Does anyone else have any suggestions that would help those who struggle in their search?
    The most loved post in topic
Stranger
3 years ago • May 2, 2020
Stranger • May 2, 2020
Don't give up... Keep learning and building yourself... We got this
Ms MaryJane{NOT LOOKIN}
3 years ago • May 2, 2020
Ms MaryJane{NOT LOOKIN} • May 2, 2020
Get to know the person as a whole. Not just the kink side. I have to like my sub/slave as a person and actually want to spend time with my them.
But that is just me as well.
tallslenderguy​(other male)
3 years ago • May 2, 2020
Thank you for your post. Though i’m a gay guy with some sub in me, I think your points about having a profile and dileniating limits is universal. I will not approach or respond to a Dom who does not have a profile or who approaches me in one to three word sentences. Communication is foundational to relationship, and if either party lacks that skill or inclination, how can there be a relationship?
And a big ditto re those who say “no limits”
Stranger
3 years ago • May 2, 2020
Stranger • May 2, 2020
Communication can be honed... be patient with ppl in general... too much ppl just want the exact fit right away without working with the other person to make that fit... Always remember... It takes two hands to clap
Sinity​(dom female)
3 years ago • May 2, 2020
Sinity​(dom female) • May 2, 2020
While commination can be honed there needs to be more than just "I am very submissive, let me serve you. I want to serve you, I will send pictures."

This is just undesirable. It makes me feel like I am desired because I have boobs and they are horny.

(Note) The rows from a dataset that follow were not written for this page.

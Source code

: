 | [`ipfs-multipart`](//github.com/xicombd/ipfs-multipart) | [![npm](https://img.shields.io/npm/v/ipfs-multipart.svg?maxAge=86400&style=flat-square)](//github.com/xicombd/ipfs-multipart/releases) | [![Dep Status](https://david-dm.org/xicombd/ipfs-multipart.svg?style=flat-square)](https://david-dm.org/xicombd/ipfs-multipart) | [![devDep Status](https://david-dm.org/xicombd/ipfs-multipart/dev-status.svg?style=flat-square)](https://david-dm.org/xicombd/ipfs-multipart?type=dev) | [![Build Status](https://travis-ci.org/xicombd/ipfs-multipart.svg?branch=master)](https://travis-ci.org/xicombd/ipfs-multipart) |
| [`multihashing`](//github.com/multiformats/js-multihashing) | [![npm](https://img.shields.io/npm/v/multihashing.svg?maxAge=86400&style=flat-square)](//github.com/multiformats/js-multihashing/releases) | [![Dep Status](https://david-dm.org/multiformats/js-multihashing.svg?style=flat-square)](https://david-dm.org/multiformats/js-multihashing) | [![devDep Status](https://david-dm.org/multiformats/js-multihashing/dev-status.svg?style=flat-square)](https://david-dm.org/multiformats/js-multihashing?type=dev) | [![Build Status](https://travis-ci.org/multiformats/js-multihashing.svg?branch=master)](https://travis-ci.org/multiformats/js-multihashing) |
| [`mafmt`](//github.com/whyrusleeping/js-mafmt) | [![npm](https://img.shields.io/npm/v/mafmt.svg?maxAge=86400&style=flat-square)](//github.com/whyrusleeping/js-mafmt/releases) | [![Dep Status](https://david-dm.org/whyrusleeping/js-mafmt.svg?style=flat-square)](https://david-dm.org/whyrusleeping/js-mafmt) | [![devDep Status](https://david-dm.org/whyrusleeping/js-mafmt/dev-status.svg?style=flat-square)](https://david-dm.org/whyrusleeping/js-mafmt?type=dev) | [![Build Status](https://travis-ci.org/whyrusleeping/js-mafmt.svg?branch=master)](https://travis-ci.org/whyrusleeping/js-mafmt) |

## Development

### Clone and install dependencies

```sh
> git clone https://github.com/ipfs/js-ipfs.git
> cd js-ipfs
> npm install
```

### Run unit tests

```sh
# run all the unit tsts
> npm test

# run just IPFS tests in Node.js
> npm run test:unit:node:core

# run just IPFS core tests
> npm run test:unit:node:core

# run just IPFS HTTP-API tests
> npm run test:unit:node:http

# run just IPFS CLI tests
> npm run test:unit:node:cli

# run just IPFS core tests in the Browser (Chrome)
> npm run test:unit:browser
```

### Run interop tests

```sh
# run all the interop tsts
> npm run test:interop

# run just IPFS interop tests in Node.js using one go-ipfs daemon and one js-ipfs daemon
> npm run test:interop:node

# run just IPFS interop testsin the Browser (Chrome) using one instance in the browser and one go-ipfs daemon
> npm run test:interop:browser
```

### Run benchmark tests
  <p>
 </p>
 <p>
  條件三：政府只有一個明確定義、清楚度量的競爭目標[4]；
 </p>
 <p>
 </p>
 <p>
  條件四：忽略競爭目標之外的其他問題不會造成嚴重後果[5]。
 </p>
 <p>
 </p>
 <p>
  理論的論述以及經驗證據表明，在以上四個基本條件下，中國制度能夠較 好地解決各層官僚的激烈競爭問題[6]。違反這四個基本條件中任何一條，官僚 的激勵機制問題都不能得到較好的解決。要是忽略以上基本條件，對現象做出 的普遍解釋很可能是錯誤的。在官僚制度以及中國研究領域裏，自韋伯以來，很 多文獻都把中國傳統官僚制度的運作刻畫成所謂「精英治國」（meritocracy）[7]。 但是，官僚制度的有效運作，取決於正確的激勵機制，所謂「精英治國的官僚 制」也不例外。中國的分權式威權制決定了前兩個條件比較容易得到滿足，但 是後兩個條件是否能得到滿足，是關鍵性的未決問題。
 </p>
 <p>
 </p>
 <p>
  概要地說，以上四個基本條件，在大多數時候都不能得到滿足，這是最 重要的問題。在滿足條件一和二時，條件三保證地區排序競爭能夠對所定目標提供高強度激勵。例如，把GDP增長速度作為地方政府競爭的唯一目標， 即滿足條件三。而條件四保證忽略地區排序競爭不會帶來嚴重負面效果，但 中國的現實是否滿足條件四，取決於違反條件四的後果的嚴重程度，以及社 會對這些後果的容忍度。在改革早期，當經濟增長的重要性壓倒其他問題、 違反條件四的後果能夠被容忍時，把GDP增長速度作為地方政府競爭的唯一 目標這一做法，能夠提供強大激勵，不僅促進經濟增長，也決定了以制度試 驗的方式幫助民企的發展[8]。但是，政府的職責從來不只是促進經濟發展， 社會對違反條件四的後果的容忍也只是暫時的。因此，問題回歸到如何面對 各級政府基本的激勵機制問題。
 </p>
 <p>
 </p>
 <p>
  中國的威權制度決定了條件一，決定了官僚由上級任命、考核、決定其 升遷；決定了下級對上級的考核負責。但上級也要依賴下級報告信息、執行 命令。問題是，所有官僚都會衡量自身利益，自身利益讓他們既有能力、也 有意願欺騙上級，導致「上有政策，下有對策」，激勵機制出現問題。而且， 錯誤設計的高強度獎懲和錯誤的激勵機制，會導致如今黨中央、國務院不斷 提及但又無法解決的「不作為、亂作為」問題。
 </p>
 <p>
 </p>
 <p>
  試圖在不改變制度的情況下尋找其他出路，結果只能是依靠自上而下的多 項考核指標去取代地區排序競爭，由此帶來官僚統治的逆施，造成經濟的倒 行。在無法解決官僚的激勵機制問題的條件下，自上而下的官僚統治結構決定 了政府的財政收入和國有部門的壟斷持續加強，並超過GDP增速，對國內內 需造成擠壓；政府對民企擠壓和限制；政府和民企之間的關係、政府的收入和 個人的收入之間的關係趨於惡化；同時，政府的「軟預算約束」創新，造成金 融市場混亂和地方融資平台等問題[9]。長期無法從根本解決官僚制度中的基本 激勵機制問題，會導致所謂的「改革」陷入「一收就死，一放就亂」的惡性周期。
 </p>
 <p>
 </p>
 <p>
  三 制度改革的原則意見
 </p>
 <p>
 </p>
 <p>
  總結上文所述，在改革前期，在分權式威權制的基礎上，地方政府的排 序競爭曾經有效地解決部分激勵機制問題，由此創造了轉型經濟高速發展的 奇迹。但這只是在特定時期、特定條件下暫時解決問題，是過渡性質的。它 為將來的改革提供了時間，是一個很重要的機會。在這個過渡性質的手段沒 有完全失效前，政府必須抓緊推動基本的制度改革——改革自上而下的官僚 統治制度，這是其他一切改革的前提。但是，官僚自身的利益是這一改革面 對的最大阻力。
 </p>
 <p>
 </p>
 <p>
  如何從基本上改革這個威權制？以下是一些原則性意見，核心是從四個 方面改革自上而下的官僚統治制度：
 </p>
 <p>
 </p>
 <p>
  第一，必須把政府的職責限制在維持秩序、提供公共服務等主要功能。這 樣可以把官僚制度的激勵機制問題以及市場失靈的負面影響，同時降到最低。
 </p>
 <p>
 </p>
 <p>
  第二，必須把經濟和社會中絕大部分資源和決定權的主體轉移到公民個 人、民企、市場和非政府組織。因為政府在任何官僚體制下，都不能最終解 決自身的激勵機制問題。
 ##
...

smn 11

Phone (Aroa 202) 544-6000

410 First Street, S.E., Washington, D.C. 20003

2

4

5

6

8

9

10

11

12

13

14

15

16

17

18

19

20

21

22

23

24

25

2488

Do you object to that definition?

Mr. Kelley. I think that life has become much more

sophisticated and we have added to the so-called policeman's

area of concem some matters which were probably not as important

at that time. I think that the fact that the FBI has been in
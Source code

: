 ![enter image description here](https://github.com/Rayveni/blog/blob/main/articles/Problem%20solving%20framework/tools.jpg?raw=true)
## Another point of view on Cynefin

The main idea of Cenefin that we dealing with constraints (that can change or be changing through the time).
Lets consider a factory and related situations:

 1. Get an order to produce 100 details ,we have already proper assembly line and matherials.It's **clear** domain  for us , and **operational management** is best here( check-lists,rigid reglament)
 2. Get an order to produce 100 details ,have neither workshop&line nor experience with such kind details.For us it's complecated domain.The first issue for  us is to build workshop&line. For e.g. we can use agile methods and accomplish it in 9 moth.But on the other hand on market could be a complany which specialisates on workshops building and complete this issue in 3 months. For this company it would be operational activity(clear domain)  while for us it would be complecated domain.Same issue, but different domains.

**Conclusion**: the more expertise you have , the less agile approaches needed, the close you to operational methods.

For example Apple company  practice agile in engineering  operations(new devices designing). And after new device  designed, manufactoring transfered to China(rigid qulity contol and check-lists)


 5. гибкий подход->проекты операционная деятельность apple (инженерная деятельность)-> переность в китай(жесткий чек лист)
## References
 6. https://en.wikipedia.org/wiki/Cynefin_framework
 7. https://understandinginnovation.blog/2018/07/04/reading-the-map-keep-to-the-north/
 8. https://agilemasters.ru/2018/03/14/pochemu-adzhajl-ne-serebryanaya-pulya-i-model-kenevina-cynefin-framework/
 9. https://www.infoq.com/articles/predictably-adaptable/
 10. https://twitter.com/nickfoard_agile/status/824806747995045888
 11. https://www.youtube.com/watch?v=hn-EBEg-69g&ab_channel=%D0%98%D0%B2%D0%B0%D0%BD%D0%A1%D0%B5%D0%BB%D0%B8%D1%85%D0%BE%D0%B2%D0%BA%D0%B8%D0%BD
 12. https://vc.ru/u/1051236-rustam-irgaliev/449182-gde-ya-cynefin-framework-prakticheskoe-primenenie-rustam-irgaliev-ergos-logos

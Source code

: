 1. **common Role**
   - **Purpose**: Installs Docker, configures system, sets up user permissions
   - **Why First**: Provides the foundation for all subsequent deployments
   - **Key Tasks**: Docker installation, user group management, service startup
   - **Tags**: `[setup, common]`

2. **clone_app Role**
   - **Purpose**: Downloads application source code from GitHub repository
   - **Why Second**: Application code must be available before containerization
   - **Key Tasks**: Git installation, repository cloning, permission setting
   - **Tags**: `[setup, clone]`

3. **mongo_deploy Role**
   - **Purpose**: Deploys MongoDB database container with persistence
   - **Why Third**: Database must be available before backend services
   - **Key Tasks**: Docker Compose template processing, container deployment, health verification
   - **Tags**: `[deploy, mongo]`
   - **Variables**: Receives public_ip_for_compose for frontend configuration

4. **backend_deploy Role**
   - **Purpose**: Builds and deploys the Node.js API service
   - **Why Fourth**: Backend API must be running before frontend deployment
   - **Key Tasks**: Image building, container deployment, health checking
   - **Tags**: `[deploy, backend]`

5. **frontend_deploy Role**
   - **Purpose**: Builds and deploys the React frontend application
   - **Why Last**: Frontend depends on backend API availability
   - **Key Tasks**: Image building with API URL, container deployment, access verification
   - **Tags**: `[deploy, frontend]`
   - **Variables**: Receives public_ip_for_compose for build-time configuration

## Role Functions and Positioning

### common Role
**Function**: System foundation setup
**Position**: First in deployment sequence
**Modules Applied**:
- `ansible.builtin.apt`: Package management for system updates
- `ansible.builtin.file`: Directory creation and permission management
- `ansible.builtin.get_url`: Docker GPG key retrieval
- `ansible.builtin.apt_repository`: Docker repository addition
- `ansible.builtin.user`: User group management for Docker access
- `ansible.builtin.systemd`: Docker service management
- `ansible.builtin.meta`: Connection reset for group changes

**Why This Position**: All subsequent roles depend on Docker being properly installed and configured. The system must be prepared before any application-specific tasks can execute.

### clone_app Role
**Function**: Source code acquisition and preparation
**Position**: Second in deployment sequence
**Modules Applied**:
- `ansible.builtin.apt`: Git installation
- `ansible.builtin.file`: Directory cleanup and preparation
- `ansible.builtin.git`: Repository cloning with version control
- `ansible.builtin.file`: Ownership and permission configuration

I think you greatly overestimate the quality and underestimate the quantity of messages Dominant women receive.
Knightsundere​(sub male)
3 years ago • May 2, 2020
Knightsundere​(sub male) • May 2, 2020
Kinda difficult to give advice on this seeing as I'm in the same boat, but I had a lot of dominant dudes on Grindr make this mistake in my DMs -

You're on a kink website. They're already aware that you're into sexual deviancy. There is absolutely 0 need to compound it/affirm it. Approach them like they're not even into kinky stuff and you'll have a better time, 100% of the time. Seeing people do this is really, really funny to me lol
Stranger
3 years ago • May 2, 2020
Stranger • May 2, 2020
I disagree...i think every person has the potential to be great... Nothing should take that away.... Not your lazy ass feelings about how much shitty messages u get from ppl who arent great yet ... Yet being the key word here... Again... Try to be patient...
Stranger
3 years ago • May 2, 2020
Stranger • May 2, 2020
Knightsundere wrote:
Kinda difficult to give advice on this seeing as I'm in the same boat, but I had a lot of dominant dudes on Grindr make this mistake in my DMs -

You're on a kink website. They're already aware that you're into sexual deviancy. There is absolutely 0 need to compound it/affirm it. Approach them like they're not even into kinky stuff and you'll have a better time, 100% of the time. Seeing people do this is really, really funny to me lol


U laugh at other ppl's downfall....wow ... you're so intelligent!
Sinity​(dom female)
3 years ago • May 2, 2020
Sinity​(dom female) • May 2, 2020
Rude.

I don't care how they approach me because I am not seeking. My post here is to give them the tools to be great, so why assume I think they can't. It isn't lazy to want someone to talk to you like you aren't an interactive porn game. Check your attitude. This thread isn't to cut anyone down but to help them get away from constant rejection.